Each entry below should be restated word for word, without any picture it contains.

Data shown Start Marker

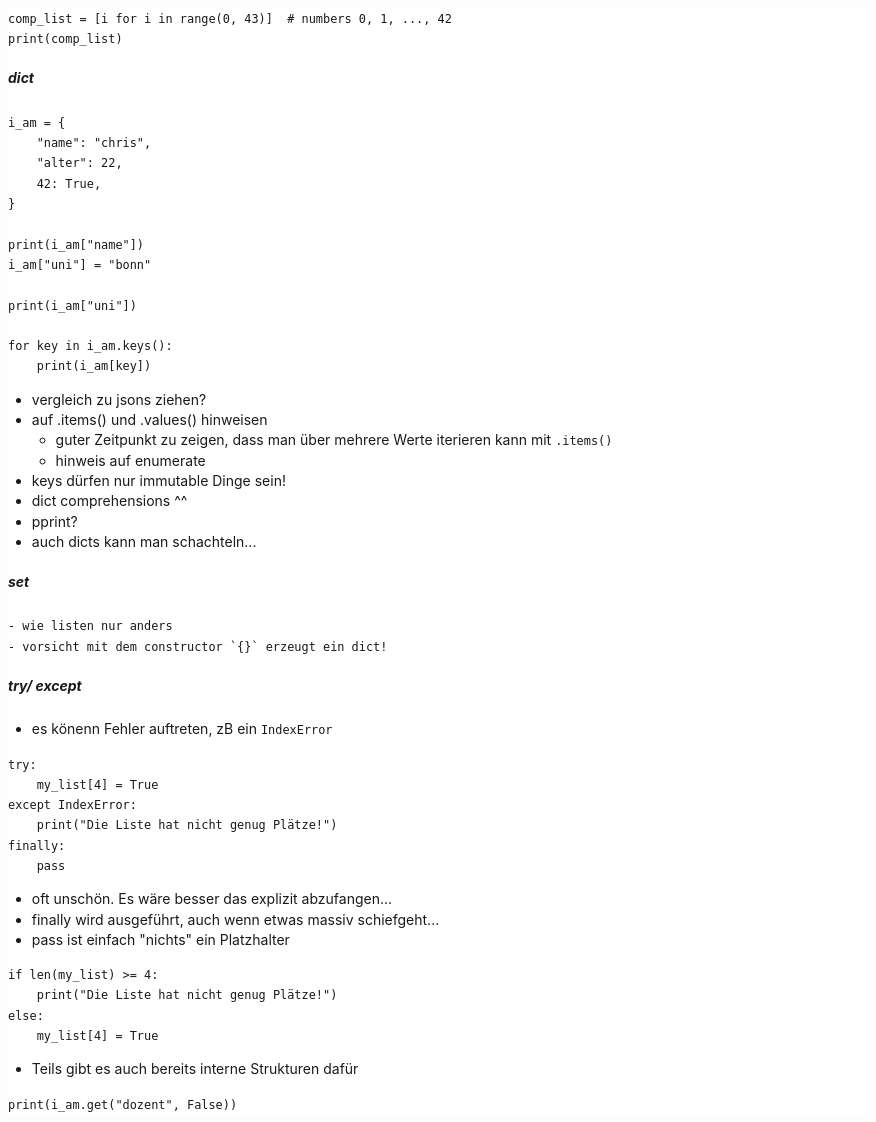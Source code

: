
 ```python=
comp_list = [i for i in range(0, 43)]  # numbers 0, 1, ..., 42
print(comp_list)
```


##### dict

```python=
i_am = {
    "name": "chris",
    "alter": 22,
    42: True,
}

print(i_am["name"])
i_am["uni"] = "bonn"

print(i_am["uni"])

for key in i_am.keys():
    print(i_am[key])
```
- vergleich zu jsons ziehen?
- auf .items() und .values() hinweisen
  - guter Zeitpunkt zu zeigen, dass man über mehrere Werte iterieren kann mit `.items()`
  - hinweis auf enumerate
- keys dürfen nur immutable Dinge sein!
- dict comprehensions ^^
- pprint?
- auch dicts kann man schachteln...
    
##### set 
    - wie listen nur anders
    - vorsicht mit dem constructor `{}` erzeugt ein dict!

##### try/ except
* es könenn Fehler auftreten, zB ein `IndexError`

```python=
try:
    my_list[4] = True
except IndexError:
    print("Die Liste hat nicht genug Plätze!")
finally:
    pass
```
* oft unschön. Es wäre besser das explizit abzufangen...  
* finally wird ausgeführt, auch wenn etwas massiv schiefgeht...
* pass ist einfach "nichts" ein Platzhalter
```python=
if len(my_list) >= 4:
    print("Die Liste hat nicht genug Plätze!")
else:
    my_list[4] = True
```
* Teils gibt es auch bereits interne Strukturen dafür
```python=
print(i_am.get("dozent", False))
```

Data shown End Marker

Answer to the problem —
Source code

:
 ```python=
comp_list = [i for i in range(0, 43)]  # numbers 0, 1, ..., 42
print(comp_list)
```


##### dict

```python=
i_am = {
    "name": "chris",
    "alter": 22,
    42: True,
}

print(i_am["name"])
i_am["uni"] = "bonn"

print(i_am["uni"])

for key in i_am.keys():
    print(i_am[key])
```
- vergleich zu jsons ziehen?
- auf .items() und .values() hinweisen
  - guter Zeitpunkt zu zeigen, dass man über mehrere Werte iterieren kann mit `.items()`
  - hinweis auf enumerate
- keys dürfen nur immutable Dinge sein!
- dict comprehensions ^^
- pprint?
- auch dicts kann man schachteln...
    
##### set 
    - wie listen nur anders
    - vorsicht mit dem constructor `{}` erzeugt ein dict!

##### try/ except
* es könenn Fehler auftreten, zB ein `IndexError`

```python=
try:
    my_list[4] = True
except IndexError:
    print("Die Liste hat nicht genug Plätze!")
finally:
    pass
```
* oft unschön. Es wäre besser das explizit abzufangen...  
* finally wird ausgeführt, auch wenn etwas massiv schiefgeht...
* pass ist einfach "nichts" ein Platzhalter
```python=
if len(my_list) >= 4:
    print("Die Liste hat nicht genug Plätze!")
else:
    my_list[4] = True
```
* Teils gibt es auch bereits interne Strukturen dafür
```python=
print(i_am.get("dozent", False))
```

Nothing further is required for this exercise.